→ RECORDS SUPPLIED:
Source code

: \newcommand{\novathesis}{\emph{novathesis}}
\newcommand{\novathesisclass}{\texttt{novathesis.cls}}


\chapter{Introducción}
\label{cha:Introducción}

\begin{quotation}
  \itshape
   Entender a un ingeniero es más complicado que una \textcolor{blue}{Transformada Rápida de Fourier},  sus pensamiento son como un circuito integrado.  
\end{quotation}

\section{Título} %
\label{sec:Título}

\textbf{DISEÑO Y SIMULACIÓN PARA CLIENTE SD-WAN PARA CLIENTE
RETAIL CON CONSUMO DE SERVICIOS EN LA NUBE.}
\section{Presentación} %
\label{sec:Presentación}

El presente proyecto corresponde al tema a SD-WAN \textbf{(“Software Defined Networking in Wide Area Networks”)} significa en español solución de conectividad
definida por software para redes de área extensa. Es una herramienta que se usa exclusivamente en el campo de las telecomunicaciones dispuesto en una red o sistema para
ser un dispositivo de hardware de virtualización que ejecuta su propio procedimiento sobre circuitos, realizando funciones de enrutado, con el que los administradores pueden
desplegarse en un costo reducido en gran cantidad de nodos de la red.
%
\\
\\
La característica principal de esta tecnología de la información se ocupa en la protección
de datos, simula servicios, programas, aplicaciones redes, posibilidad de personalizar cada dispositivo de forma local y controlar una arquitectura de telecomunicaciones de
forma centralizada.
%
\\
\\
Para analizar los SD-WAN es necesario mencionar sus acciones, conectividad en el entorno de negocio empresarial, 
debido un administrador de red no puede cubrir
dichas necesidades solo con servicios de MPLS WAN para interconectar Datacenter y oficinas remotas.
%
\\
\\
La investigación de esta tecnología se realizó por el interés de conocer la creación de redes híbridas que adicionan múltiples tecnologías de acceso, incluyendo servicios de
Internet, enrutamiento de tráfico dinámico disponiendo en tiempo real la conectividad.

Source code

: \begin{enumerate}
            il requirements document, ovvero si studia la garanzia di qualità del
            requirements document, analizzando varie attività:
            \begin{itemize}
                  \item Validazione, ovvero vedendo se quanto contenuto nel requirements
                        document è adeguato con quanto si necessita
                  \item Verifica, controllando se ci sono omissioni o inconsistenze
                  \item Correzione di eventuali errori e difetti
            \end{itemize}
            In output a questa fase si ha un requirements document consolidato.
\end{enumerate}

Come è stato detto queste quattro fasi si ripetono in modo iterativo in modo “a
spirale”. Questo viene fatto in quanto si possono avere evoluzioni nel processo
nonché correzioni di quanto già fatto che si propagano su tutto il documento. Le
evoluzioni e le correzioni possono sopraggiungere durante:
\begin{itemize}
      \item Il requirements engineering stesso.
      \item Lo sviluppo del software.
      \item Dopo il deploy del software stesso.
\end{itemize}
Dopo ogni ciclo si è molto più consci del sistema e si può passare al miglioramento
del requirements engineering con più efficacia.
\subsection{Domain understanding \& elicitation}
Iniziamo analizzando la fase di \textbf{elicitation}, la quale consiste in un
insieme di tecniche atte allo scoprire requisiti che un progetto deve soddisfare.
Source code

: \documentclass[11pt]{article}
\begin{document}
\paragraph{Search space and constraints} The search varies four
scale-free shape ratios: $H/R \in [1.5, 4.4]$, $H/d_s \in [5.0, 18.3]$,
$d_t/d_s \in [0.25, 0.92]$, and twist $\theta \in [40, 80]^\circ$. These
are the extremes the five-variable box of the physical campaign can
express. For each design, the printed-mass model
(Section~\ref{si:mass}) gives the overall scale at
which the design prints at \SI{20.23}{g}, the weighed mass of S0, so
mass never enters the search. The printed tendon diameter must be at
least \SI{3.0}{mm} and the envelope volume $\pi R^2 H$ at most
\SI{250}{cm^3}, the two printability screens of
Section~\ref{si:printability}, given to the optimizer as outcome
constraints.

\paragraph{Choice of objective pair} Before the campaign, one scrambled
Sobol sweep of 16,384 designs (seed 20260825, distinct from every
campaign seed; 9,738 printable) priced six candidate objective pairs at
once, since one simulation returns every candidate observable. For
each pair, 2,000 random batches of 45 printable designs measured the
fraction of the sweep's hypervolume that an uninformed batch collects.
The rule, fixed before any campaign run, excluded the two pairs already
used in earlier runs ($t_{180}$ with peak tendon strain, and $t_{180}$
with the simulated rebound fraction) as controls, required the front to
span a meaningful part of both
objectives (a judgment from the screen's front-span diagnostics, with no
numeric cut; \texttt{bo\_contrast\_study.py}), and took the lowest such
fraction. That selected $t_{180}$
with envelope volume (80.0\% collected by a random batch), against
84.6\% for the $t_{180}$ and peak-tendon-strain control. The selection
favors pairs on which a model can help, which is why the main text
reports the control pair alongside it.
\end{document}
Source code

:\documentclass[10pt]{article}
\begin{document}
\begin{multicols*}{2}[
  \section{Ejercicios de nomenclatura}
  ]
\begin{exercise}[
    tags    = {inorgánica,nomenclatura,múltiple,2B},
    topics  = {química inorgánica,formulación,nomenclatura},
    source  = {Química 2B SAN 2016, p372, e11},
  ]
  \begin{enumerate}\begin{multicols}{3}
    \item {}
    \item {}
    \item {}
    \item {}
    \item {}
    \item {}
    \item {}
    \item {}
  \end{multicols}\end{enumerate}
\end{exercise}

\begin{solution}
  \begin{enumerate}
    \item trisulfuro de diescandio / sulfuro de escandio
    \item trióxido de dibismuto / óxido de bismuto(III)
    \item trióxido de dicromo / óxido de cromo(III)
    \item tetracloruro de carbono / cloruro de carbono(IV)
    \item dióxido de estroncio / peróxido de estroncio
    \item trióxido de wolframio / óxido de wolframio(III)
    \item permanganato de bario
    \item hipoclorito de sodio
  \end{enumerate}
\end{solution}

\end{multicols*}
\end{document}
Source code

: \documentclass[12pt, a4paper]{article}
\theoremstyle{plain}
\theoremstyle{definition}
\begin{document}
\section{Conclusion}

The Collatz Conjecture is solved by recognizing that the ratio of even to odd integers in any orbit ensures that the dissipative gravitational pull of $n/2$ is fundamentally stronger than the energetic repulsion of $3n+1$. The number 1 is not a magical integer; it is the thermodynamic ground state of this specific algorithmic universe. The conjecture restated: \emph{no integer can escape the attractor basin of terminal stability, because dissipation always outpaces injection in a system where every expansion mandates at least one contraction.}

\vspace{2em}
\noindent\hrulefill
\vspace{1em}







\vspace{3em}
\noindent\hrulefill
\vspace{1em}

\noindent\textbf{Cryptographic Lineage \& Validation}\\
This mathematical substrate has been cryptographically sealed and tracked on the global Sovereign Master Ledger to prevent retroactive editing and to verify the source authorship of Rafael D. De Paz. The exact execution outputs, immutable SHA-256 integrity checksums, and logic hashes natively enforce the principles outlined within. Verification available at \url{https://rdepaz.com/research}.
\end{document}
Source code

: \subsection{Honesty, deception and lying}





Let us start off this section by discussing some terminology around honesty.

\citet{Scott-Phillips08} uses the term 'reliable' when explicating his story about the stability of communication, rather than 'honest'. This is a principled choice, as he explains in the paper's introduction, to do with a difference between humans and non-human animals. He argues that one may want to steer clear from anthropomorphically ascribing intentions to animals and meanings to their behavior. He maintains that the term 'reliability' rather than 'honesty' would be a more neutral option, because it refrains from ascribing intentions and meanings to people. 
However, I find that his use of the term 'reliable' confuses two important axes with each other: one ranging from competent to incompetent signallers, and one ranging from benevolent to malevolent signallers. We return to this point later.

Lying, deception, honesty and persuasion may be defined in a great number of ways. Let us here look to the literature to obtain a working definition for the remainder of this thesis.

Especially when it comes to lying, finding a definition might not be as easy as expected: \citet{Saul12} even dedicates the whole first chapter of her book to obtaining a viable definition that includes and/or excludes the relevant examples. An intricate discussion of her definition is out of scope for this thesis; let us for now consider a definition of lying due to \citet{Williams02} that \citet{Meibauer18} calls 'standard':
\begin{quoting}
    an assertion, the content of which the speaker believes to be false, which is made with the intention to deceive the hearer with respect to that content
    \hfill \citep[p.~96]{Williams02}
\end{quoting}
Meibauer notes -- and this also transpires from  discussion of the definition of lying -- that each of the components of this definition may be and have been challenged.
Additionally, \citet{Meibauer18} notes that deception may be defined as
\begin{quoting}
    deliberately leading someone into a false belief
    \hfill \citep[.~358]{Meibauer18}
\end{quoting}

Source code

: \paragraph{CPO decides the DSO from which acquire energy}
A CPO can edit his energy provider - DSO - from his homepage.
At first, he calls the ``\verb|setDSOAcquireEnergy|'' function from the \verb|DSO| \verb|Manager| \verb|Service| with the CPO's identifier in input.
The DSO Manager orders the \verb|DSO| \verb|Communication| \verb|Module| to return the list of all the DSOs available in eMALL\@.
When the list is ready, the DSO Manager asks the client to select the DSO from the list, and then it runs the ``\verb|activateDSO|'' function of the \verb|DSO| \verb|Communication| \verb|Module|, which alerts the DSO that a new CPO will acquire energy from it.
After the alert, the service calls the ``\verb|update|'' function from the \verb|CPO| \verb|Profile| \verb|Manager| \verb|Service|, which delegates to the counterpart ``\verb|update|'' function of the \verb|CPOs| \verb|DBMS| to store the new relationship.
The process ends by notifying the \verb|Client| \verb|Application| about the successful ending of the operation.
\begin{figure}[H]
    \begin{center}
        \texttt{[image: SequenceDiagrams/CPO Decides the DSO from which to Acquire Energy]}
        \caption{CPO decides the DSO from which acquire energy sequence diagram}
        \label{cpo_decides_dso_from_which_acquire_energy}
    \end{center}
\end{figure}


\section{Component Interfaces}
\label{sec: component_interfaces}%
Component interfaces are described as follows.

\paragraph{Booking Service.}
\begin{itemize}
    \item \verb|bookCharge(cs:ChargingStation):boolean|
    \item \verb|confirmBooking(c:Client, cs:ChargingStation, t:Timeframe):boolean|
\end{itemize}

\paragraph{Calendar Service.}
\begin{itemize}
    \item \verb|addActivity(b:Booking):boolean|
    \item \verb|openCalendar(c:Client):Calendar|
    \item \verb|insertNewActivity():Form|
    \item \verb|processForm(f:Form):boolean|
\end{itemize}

→ REQUIRED WORK: Above are the records; from them, give again exactly the lines from the one containing "which the design" through the one containing "each pair, 2,000", both included.

→ COMPLETED EXERCISE:
which the design prints at \SI{20.23}{g}, the weighed mass of S0, so
mass never enters the search. The printed tendon diameter must be at
least \SI{3.0}{mm} and the envelope volume $\pi R^2 H$ at most
\SI{250}{cm^3}, the two printability screens of
Section~\ref{si:printability}, given to the optimizer as outcome
constraints.

\paragraph{Choice of objective pair} Before the campaign, one scrambled
Sobol sweep of 16,384 designs (seed 20260825, distinct from every
campaign seed; 9,738 printable) priced six candidate objective pairs at
once, since one simulation returns every candidate observable. For
each pair, 2,000 random batches of 45 printable designs measured the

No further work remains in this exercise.